= INSTRUCTIONS FOR THE TASK =
Please write out every record below exactly as it stands.
┌────────
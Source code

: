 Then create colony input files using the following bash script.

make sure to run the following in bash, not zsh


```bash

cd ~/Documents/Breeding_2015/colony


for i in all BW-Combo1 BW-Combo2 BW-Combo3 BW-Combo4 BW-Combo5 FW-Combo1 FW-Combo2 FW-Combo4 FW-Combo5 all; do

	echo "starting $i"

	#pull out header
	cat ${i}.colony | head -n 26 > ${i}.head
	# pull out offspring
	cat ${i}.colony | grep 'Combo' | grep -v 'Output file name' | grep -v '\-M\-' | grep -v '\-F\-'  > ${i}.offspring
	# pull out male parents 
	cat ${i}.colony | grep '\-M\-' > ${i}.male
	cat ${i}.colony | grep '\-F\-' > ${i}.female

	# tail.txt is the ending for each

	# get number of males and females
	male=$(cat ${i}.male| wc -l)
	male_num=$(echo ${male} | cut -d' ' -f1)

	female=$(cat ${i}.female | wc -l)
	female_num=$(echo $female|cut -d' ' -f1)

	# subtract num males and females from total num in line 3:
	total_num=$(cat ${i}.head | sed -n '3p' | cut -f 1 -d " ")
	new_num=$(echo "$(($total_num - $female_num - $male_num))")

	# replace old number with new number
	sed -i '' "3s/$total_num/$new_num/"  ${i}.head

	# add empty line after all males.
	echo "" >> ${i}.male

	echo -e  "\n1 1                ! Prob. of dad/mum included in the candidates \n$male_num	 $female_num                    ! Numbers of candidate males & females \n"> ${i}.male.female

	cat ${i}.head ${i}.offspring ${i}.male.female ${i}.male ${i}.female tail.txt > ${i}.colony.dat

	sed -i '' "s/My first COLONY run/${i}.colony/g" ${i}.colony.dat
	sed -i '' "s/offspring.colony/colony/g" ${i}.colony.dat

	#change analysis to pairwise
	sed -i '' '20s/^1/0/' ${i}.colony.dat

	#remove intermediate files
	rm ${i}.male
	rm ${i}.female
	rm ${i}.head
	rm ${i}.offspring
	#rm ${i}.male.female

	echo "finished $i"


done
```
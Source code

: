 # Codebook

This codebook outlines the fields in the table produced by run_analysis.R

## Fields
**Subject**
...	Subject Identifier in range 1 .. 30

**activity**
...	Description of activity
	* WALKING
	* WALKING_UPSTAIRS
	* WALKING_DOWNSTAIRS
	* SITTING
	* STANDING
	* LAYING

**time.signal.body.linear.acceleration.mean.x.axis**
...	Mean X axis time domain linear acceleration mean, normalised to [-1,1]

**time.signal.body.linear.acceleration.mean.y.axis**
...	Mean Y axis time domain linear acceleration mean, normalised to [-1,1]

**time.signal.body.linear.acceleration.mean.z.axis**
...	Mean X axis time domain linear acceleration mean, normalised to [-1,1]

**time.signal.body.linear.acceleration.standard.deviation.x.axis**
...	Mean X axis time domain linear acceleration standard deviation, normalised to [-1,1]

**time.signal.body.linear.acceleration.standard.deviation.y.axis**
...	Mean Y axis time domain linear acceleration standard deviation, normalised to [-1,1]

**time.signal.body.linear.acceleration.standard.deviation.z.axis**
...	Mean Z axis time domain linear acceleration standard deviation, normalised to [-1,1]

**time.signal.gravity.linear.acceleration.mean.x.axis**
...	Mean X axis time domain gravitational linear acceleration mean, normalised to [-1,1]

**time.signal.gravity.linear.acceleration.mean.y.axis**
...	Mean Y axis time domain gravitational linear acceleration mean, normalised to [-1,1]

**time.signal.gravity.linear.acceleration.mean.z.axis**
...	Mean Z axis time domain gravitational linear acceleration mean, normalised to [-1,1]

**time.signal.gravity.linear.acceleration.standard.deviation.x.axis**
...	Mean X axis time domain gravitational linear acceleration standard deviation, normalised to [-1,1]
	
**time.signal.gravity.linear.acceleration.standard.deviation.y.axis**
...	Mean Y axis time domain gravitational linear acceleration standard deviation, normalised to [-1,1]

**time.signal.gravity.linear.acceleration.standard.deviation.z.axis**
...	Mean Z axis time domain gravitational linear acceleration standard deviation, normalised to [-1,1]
└────────
= TASK OUTPUT =
Source code

: Then create colony input files using the following bash script.

make sure to run the following in bash, not zsh


```bash

cd ~/Documents/Breeding_2015/colony


for i in all BW-Combo1 BW-Combo2 BW-Combo3 BW-Combo4 BW-Combo5 FW-Combo1 FW-Combo2 FW-Combo4 FW-Combo5 all; do

	echo "starting $i"

	#pull out header
	cat ${i}.colony | head -n 26 > ${i}.head
	# pull out offspring
	cat ${i}.colony | grep 'Combo' | grep -v 'Output file name' | grep -v '\-M\-' | grep -v '\-F\-'  > ${i}.offspring
	# pull out male parents 
	cat ${i}.colony | grep '\-M\-' > ${i}.male
	cat ${i}.colony | grep '\-F\-' > ${i}.female

	# tail.txt is the ending for each

	# get number of males and females
	male=$(cat ${i}.male| wc -l)
	male_num=$(echo ${male} | cut -d' ' -f1)

	female=$(cat ${i}.female | wc -l)
	female_num=$(echo $female|cut -d' ' -f1)

	# subtract num males and females from total num in line 3:
	total_num=$(cat ${i}.head | sed -n '3p' | cut -f 1 -d " ")
	new_num=$(echo "$(($total_num - $female_num - $male_num))")

	# replace old number with new number
	sed -i '' "3s/$total_num/$new_num/"  ${i}.head

	# add empty line after all males.
	echo "" >> ${i}.male

	echo -e  "\n1 1                ! Prob. of dad/mum included in the candidates \n$male_num	 $female_num                    ! Numbers of candidate males & females \n"> ${i}.male.female

	cat ${i}.head ${i}.offspring ${i}.male.female ${i}.male ${i}.female tail.txt > ${i}.colony.dat

	sed -i '' "s/My first COLONY run/${i}.colony/g" ${i}.colony.dat
	sed -i '' "s/offspring.colony/colony/g" ${i}.colony.dat

	#change analysis to pairwise
	sed -i '' '20s/^1/0/' ${i}.colony.dat

	#remove intermediate files
	rm ${i}.male
	rm ${i}.female
	rm ${i}.head
	rm ${i}.offspring
	#rm ${i}.male.female

	echo "finished $i"


done
```
Source code

: # Codebook

This codebook outlines the fields in the table produced by run_analysis.R

## Fields
**Subject**
...	Subject Identifier in range 1 .. 30

**activity**
...	Description of activity
	* WALKING
	* WALKING_UPSTAIRS
	* WALKING_DOWNSTAIRS
	* SITTING
	* STANDING
	* LAYING

**time.signal.body.linear.acceleration.mean.x.axis**
...	Mean X axis time domain linear acceleration mean, normalised to [-1,1]

**time.signal.body.linear.acceleration.mean.y.axis**
...	Mean Y axis time domain linear acceleration mean, normalised to [-1,1]

**time.signal.body.linear.acceleration.mean.z.axis**
...	Mean X axis time domain linear acceleration mean, normalised to [-1,1]

**time.signal.body.linear.acceleration.standard.deviation.x.axis**
...	Mean X axis time domain linear acceleration standard deviation, normalised to [-1,1]

**time.signal.body.linear.acceleration.standard.deviation.y.axis**
...	Mean Y axis time domain linear acceleration standard deviation, normalised to [-1,1]

**time.signal.body.linear.acceleration.standard.deviation.z.axis**
...	Mean Z axis time domain linear acceleration standard deviation, normalised to [-1,1]

**time.signal.gravity.linear.acceleration.mean.x.axis**
...	Mean X axis time domain gravitational linear acceleration mean, normalised to [-1,1]

**time.signal.gravity.linear.acceleration.mean.y.axis**
...	Mean Y axis time domain gravitational linear acceleration mean, normalised to [-1,1]

**time.signal.gravity.linear.acceleration.mean.z.axis**
...	Mean Z axis time domain gravitational linear acceleration mean, normalised to [-1,1]

**time.signal.gravity.linear.acceleration.standard.deviation.x.axis**
...	Mean X axis time domain gravitational linear acceleration standard deviation, normalised to [-1,1]
	
**time.signal.gravity.linear.acceleration.standard.deviation.y.axis**
...	Mean Y axis time domain gravitational linear acceleration standard deviation, normalised to [-1,1]

**time.signal.gravity.linear.acceleration.standard.deviation.z.axis**
...	Mean Z axis time domain gravitational linear acceleration standard deviation, normalised to [-1,1]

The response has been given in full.